TASK DETAILS
In the listing below, find each line with the string "Twitter" and report it.

RECORDS SUPPLIED
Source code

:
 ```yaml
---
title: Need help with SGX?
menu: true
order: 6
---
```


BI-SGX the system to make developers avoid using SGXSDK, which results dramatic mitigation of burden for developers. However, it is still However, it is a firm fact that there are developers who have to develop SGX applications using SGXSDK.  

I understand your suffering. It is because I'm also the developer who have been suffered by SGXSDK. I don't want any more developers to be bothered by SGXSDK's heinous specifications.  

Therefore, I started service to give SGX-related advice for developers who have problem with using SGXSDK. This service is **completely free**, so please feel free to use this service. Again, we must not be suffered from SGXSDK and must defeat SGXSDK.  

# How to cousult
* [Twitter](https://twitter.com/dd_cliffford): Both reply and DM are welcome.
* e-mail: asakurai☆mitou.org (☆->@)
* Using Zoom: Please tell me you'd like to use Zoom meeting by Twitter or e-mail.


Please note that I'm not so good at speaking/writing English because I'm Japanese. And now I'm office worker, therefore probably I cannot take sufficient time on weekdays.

==

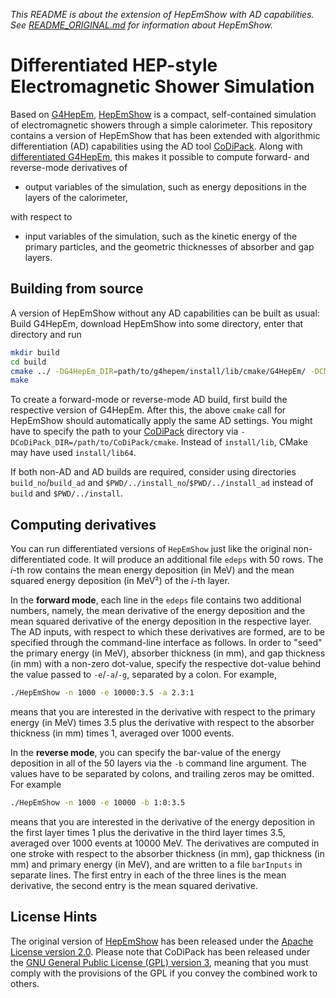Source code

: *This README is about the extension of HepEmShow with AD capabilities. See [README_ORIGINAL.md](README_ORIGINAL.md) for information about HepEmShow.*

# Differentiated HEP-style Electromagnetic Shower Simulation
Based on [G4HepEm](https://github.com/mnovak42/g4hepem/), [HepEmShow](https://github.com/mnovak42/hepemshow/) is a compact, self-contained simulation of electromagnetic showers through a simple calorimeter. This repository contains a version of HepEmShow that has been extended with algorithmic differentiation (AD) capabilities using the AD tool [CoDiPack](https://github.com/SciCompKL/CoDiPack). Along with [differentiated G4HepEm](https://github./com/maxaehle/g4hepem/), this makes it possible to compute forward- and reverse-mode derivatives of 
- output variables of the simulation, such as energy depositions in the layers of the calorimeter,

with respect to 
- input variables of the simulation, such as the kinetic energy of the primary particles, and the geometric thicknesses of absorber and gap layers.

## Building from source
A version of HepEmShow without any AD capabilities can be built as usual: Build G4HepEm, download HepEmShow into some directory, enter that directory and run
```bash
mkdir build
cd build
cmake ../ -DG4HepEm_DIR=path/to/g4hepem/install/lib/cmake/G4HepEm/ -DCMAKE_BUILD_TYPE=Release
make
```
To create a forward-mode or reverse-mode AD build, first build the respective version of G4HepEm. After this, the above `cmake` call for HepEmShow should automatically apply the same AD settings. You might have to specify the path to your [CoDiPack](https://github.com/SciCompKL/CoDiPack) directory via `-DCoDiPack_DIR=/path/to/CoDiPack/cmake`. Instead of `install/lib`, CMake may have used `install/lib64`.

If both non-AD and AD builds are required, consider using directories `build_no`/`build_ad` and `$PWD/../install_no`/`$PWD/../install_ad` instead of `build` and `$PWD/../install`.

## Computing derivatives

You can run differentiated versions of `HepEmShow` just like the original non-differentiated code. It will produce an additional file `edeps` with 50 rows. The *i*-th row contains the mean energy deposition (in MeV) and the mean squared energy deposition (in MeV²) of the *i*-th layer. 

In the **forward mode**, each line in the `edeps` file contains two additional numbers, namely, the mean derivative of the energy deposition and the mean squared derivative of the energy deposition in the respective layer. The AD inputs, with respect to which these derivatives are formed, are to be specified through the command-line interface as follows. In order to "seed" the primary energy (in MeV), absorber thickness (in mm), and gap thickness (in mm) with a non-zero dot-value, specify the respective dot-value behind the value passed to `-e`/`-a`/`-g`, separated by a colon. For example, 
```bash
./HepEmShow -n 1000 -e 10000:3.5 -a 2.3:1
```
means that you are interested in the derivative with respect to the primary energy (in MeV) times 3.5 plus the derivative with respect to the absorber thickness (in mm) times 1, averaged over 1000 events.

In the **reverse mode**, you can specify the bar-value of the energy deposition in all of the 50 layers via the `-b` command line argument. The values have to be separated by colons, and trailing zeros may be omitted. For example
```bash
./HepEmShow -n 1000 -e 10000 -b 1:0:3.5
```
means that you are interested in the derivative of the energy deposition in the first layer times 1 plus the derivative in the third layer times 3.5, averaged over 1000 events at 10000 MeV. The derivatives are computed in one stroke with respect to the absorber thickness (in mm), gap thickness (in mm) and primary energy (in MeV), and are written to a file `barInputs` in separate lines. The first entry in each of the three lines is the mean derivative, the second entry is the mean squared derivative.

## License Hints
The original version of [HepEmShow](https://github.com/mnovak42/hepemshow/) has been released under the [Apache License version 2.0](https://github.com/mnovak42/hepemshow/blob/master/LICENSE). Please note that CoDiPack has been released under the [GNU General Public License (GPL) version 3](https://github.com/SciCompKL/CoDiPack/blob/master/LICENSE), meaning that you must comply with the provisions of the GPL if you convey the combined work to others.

COMPLETED TASK
* [Twitter](https://twitter.com/dd_cliffford): Both reply and DM are welcome.
* Using Zoom: Please tell me you'd like to use Zoom meeting by Twitter or e-mail.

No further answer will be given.